Plain-text document sources
- - - - - - -
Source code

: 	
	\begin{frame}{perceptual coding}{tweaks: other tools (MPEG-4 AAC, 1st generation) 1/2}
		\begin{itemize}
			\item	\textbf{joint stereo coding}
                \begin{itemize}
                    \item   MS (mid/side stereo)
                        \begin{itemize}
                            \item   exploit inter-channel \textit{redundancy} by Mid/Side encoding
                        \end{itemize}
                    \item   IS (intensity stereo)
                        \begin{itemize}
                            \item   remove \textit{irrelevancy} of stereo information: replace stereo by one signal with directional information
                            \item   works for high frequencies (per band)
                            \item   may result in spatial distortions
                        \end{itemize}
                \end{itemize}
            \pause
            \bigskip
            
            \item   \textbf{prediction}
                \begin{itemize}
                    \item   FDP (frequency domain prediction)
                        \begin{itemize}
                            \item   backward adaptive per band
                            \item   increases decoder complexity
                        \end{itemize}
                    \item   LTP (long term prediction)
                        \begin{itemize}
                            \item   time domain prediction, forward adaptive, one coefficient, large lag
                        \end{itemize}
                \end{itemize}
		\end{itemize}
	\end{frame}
- - - - - - -
All lines above between those holding "other tools (MPEG-4" and "coefficient, large lag", inclusive, must be set down unchanged, and no other line may be included.

» Exercise output:
	\begin{frame}{perceptual coding}{tweaks: other tools (MPEG-4 AAC, 1st generation) 1/2}
		\begin{itemize}
			\item	\textbf{joint stereo coding}
                \begin{itemize}
                    \item   MS (mid/side stereo)
                        \begin{itemize}
                            \item   exploit inter-channel \textit{redundancy} by Mid/Side encoding
                        \end{itemize}
                    \item   IS (intensity stereo)
                        \begin{itemize}
                            \item   remove \textit{irrelevancy} of stereo information: replace stereo by one signal with directional information
                            \item   works for high frequencies (per band)
                            \item   may result in spatial distortions
                        \end{itemize}
                \end{itemize}
            \pause
            \bigskip
            
            \item   \textbf{prediction}
                \begin{itemize}
                    \item   FDP (frequency domain prediction)
                        \begin{itemize}
                            \item   backward adaptive per band
                            \item   increases decoder complexity
                        \end{itemize}
                    \item   LTP (long term prediction)
                        \begin{itemize}
                            \item   time domain prediction, forward adaptive, one coefficient, large lag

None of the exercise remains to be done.